• **Exercise details**:
Every line below between the line holding "- InputNames : Shim, voi" and the line holding "value | Description |", inclusive, should be repeated exactly, and all other lines omitted.

• **Extracted data**:
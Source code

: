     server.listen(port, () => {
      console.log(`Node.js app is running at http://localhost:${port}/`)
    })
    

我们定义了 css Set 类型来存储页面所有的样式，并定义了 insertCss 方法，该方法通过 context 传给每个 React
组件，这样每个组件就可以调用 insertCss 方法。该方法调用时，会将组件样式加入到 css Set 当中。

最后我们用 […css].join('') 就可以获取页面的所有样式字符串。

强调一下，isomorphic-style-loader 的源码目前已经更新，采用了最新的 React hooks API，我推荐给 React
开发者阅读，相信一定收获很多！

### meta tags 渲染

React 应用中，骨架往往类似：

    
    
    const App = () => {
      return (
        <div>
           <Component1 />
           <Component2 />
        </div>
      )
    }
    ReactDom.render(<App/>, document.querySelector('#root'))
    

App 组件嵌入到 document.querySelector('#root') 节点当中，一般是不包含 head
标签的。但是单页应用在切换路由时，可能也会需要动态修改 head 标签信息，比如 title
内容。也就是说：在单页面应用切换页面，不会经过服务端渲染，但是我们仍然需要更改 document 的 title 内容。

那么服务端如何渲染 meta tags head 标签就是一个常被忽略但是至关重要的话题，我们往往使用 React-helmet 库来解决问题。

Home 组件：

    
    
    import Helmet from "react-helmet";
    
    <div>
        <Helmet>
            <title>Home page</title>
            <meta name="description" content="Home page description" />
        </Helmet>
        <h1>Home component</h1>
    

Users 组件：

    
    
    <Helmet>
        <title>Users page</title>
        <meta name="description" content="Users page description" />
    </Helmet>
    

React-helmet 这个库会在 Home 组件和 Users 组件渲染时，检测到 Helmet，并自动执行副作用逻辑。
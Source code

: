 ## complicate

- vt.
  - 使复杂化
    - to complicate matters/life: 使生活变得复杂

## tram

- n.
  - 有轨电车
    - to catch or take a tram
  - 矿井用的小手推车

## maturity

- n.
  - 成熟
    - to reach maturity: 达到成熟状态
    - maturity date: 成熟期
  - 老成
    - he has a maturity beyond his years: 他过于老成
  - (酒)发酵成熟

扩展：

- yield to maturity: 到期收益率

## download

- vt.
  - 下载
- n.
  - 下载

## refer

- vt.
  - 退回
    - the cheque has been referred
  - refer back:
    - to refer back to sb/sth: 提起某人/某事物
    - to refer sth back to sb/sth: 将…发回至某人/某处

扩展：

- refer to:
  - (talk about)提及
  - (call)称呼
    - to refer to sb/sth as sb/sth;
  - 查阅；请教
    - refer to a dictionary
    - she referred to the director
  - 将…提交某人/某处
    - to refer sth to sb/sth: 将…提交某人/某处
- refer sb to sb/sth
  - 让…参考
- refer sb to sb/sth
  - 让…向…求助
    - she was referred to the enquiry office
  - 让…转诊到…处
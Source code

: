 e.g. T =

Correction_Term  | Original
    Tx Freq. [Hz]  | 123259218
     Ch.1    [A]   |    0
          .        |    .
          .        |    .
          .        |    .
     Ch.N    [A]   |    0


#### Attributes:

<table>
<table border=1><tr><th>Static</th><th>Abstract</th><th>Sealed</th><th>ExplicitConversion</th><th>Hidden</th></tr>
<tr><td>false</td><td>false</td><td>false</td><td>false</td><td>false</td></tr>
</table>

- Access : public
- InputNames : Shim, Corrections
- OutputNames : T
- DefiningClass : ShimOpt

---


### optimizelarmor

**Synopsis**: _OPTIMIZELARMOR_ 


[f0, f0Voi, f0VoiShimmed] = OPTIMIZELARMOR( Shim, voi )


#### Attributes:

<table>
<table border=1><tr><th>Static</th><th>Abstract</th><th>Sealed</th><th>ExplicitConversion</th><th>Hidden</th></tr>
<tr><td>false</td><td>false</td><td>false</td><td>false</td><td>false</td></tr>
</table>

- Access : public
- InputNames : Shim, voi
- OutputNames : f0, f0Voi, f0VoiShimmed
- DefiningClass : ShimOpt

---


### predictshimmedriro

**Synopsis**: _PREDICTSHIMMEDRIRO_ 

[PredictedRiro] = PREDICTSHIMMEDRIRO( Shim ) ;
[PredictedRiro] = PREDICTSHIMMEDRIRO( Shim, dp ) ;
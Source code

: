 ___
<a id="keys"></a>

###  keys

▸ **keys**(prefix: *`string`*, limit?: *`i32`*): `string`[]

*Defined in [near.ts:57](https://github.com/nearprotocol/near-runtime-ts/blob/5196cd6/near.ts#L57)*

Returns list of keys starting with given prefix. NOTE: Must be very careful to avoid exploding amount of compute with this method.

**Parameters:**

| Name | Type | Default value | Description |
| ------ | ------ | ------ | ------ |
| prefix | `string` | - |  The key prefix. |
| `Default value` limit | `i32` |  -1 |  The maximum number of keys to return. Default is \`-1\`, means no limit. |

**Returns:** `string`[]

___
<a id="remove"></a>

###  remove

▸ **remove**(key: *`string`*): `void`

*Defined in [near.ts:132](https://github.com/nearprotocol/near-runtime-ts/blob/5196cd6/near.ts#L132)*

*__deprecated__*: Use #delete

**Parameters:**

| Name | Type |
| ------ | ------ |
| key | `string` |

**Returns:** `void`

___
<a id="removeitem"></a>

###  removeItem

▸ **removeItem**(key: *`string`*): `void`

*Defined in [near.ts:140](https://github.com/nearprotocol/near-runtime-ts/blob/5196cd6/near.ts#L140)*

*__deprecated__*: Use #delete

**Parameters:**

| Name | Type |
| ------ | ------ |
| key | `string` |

• **Answer to this problem**:
- InputNames : Shim, voi
- OutputNames : f0, f0Voi, f0VoiShimmed
- DefiningClass : ShimOpt

---


### predictshimmedriro

**Synopsis**: _PREDICTSHIMMEDRIRO_ 

[PredictedRiro] = PREDICTSHIMMEDRIRO( Shim ) ;
[PredictedRiro] = PREDICTSHIMMEDRIRO( Shim, dp ) ;
Source code

: ___
<a id="keys"></a>

###  keys

▸ **keys**(prefix: *`string`*, limit?: *`i32`*): `string`[]

*Defined in [near.ts:57](https://github.com/nearprotocol/near-runtime-ts/blob/5196cd6/near.ts#L57)*

Returns list of keys starting with given prefix. NOTE: Must be very careful to avoid exploding amount of compute with this method.

**Parameters:**

| Name | Type | Default value | Description |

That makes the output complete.